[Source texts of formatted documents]
===
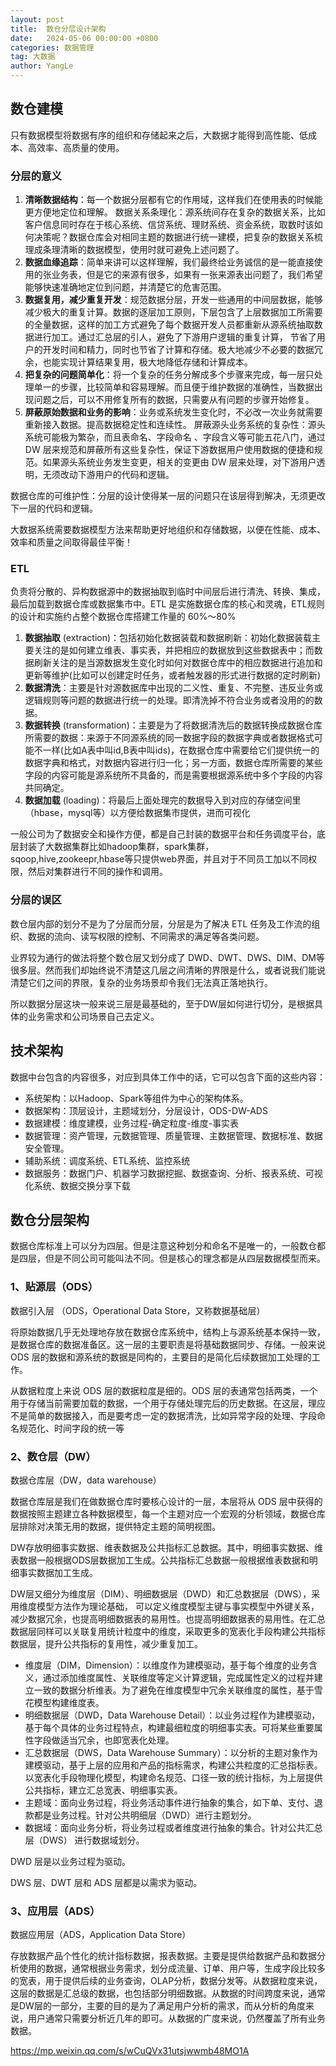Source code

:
 ```yaml
---
layout: post
title:  数仓分层设计架构
date:   2024-05-06 00:00:00 +0800
categories: 数据管理
tag: 大数据
author: YangLe
---
```




## 数仓建模

只有数据模型将数据有序的组织和存储起来之后，大数据才能得到高性能、低成本、高效率、高质量的使用。

### 分层的意义

1. **清晰数据结构**：每一个数据分层都有它的作用域，这样我们在使用表的时候能更方便地定位和理解。
   数据关系条理化：源系统间存在复杂的数据关系，比如客户信息同时存在于核心系统、信贷系统、理财系统、资金系统，取数时该如何决策呢？数据仓库会对相同主题的数据进行统一建模，把复杂的数据关系梳理成条理清晰的数据模型，使用时就可避免上述问题了。
2. **数据血缘追踪**：简单来讲可以这样理解，我们最终给业务诚信的是一能直接使用的张业务表，但是它的来源有很多，如果有一张来源表出问题了，我们希望能够快速准确地定位到问题，并清楚它的危害范围。
3. **数据复用，减少重复开发**：规范数据分层，开发一些通用的中间层数据，能够减少极大的重复计算。数据的逐层加工原则，下层包含了上层数据加工所需要的全量数据，这样的加工方式避免了每个数据开发人员都重新从源系统抽取数据进行加工。通过汇总层的引人，避免了下游用户逻辑的重复计算， 节省了用户的开发时间和精力，同时也节省了计算和存储。极大地减少不必要的数据冗余，也能实现计算结果复用，极大地降低存储和计算成本。
4. **把复杂的问题简单化**：将一个复杂的任务分解成多个步骤来完成，每一层只处理单一的步骤，比较简单和容易理解。而且便于维护数据的准确性，当数据出现问题之后，可以不用修复所有的数据，只需要从有问题的步骤开始修复。
5. **屏蔽原始数据和业务的影响**：业务或系统发生变化时，不必改一次业务就需要重新接入数据。提高数据稳定性和连续性。
   屏蔽源头业务系统的复杂性：源头系统可能极为繁杂，而且表命名、字段命名 、字段含义等可能五花八门，通过 DW 层来规范和屏蔽所有这些复杂性，保证下游数据用户使用数据的便捷和规范。如果源头系统业务发生变更，相关的变更由 DW 层来处理，对下游用户透明，无须改动下游用户的代码和逻辑。

数据仓库的可维护性：分层的设计使得某一层的问题只在该层得到解决，无须更改下一层的代码和逻辑。

大数据系统需要数据模型方法来帮助更好地组织和存储数据，以便在性能、成本、效率和质量之间取得最佳平衡！



### ETL

负责将分散的、异构数据源中的数据抽取到临时中间层后进行清洗、转换、集成，最后加载到数据仓库或数据集市中。ETL 是实施数据仓库的核心和灵魂，ETL规则的设计和实施约占整个数据仓库搭建工作量的 60%～80%

1. **数据抽取** (extraction)：包括初始化数据装载和数据刷新：初始化数据装载主要关注的是如何建立维表、事实表，并把相应的数据放到这些数据表中；而数据刷新关注的是当源数据发生变化时如何对数据仓库中的相应数据进行追加和更新等维护(比如可以创建定时任务，或者触发器的形式进行数据的定时刷新)
2. **数据清洗**：主要是针对源数据库中出现的二义性、重复、不完整、违反业务或逻辑规则等问题的数据进行统一的处理。即清洗掉不符合业务或者没用的的数据。
3. **数据转换** (transformation)：主要是为了将数据清洗后的数据转换成数据仓库所需要的数据：来源于不同源系统的同一数据字段的数据字典或者数据格式可能不一样(比如A表中叫id,B表中叫ids)，在数据仓库中需要给它们提供统一的数据字典和格式，对数据内容进行归一化；另一方面，数据仓库所需要的某些字段的内容可能是源系统所不具备的，而是需要根据源系统中多个字段的内容共同确定。
4. **数据加载** (loading)：将最后上面处理完的数据导入到对应的存储空间里（hbase，mysql等）以方便给数据集市提供，进而可视化

一般公司为了数据安全和操作方便，都是自己封装的数据平台和任务调度平台，底层封装了大数据集群比如hadoop集群，spark集群，sqoop,hive,zookeepr,hbase等只提供web界面，并且对于不同员工加以不同权限，然后对集群进行不同的操作和调用。



### 分层的误区

数仓层内部的划分不是为了分层而分层，分层是为了解决 ETL 任务及工作流的组织、数据的流向、读写权限的控制、不同需求的满足等各类问题。

业界较为通行的做法将整个数仓层又划分成了 DWD、DWT、DWS、DIM、DM等很多层。然而我们却始终说不清楚这几层之间清晰的界限是什么，或者说我们能说清楚它们之间的界限，复杂的业务场景却令我们无法真正落地执行。

所以数据分层这块一般来说三层是最基础的，至于DW层如何进行切分，是根据具体的业务需求和公司场景自己去定义。



## 技术架构

数据中台包含的内容很多，对应到具体工作中的话，它可以包含下面的这些内容：

- 系统架构：以Hadoop、Spark等组件为中心的架构体系。
- 数据架构：顶层设计，主题域划分，分层设计，ODS-DW-ADS
- 数据建模：维度建模，业务过程-确定粒度-维度-事实表
- 数据管理：资产管理，元数据管理、质量管理、主数据管理、数据标准、数据安全管理。
- 辅助系统：调度系统、ETL系统、监控系统
- 数据服务：数据门户、机器学习数据挖掘、数据查询、分析、报表系统、可视化系统、数据交换分享下载



## 数仓分层架构

数据仓库标准上可以分为四层。但是注意这种划分和命名不是唯一的，一般数仓都是四层，但是不同公司可能叫法不同。但是核心的理念都是从四层数据模型而来。

### 1、贴源层（ODS）

数据引入层 （ODS，Operational Data Store，又称数据基础层）

将原始数据几乎无处理地存放在数据仓库系统中，结构上与源系统基本保持一致，是数据仓库的数据准备区。这一层的主要职责是将基础数据同步、存储。一般来说ODS 层的数据和源系统的数据是同构的，主要目的是简化后续数据加工处理的工作。

从数据粒度上来说 ODS 层的数据粒度是细的。ODS 层的表通常包括两类，一个用于存储当前需要加载的数据，一个用于存储处理完后的历史数据。在这层，理应不是简单的数据接入，而是要考虑一定的数据清洗，比如异常字段的处理、字段命名规范化、时间字段的统一等

### 2、数仓层（DW）

数据仓库层（DW，data warehouse）

数据仓库层是我们在做数据仓库时要核心设计的一层，本层将从 ODS 层中获得的数据按照主题建立各种数据模型，每一个主题对应一个宏观的分析领域，数据仓库层排除对决策无用的数据，提供特定主题的简明视图。

DW存放明细事实数据、维表数据及公共指标汇总数据。其中，明细事实数据、维表数据一般根据ODS层数据加工生成。公共指标汇总数据一般根据维表数据和明细事实数据加工生成。

DW层又细分为维度层（DIM）、明细数据层（DWD）和汇总数据层（DWS），采用维度模型方法作为理论基础， 可以定义维度模型主键与事实模型中外键关系，减少数据冗余，也提高明细数据表的易用性。也提高明细数据表的易用性。在汇总数据层同样可以关联复用统计粒度中的维度，采取更多的宽表化手段构建公共指标数据层，提升公共指标的复用性，减少重复加工。

- 维度层（DIM，Dimension）：以维度作为建模驱动，基于每个维度的业务含义，通过添加维度属性、关联维度等定义计算逻辑，完成属性定义的过程并建立一致的数据分析维表。为了避免在维度模型中冗余关联维度的属性，基于雪花模型构建维度表。
- 明细数据层（DWD，Data Warehouse Detail）：以业务过程作为建模驱动，基于每个具体的业务过程特点，构建最细粒度的明细事实表。可将某些重要属性字段做适当冗余，也即宽表化处理。
- 汇总数据层（DWS，Data Warehouse Summary）：以分析的主题对象作为建模驱动，基于上层的应用和产品的指标需求，构建公共粒度的汇总指标表。以宽表化手段物理化模型，构建命名规范、口径一致的统计指标，为上层提供公共指标，建立汇总宽表、明细事实表。
- 主题域：面向业务过程，将业务活动事件进行抽象的集合，如下单、支付、退款都是业务过程。针对公共明细层（DWD）进行主题划分。
- 数据域：面向业务分析，将业务过程或者维度进行抽象的集合。针对公共汇总层（DWS） 进行数据域划分。

DWD 层是以业务过程为驱动。

DWS 层、DWT 层和 ADS 层都是以需求为驱动。

### 3、应用层（ADS）

数据应用层（ADS，Application Data Store）

存放数据产品个性化的统计指标数据，报表数据。主要是提供给数据产品和数据分析使用的数据，通常根据业务需求，划分成流量、订单、用户等，生成字段比较多的宽表，用于提供后续的业务查询，OLAP分析，数据分发等。从数据粒度来说，这层的数据是汇总级的数据，也包括部分明细数据。从数据的时间跨度来说，通常是DW层的一部分，主要的目的是为了满足用户分析的需求，而从分析的角度来说，用户通常只需要分析近几年的即可。从数据的广度来说，仍然覆盖了所有业务数据。





https://mp.weixin.qq.com/s/wCuQVx31utsjwwmb48MO1A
===
Exercise requirements: Copy every line in the records above that contains the word "明细数据层".

Expected output:
DW层又细分为维度层（DIM）、明细数据层（DWD）和汇总数据层（DWS），采用维度模型方法作为理论基础， 可以定义维度模型主键与事实模型中外键关系，减少数据冗余，也提高明细数据表的易用性。也提高明细数据表的易用性。在汇总数据层同样可以关联复用统计粒度中的维度，采取更多的宽表化手段构建公共指标数据层，提升公共指标的复用性，减少重复加工。
- 明细数据层（DWD，Data Warehouse Detail）：以业务过程作为建模驱动，基于每个具体的业务过程特点，构建最细粒度的明细事实表。可将某些重要属性字段做适当冗余，也即宽表化处理。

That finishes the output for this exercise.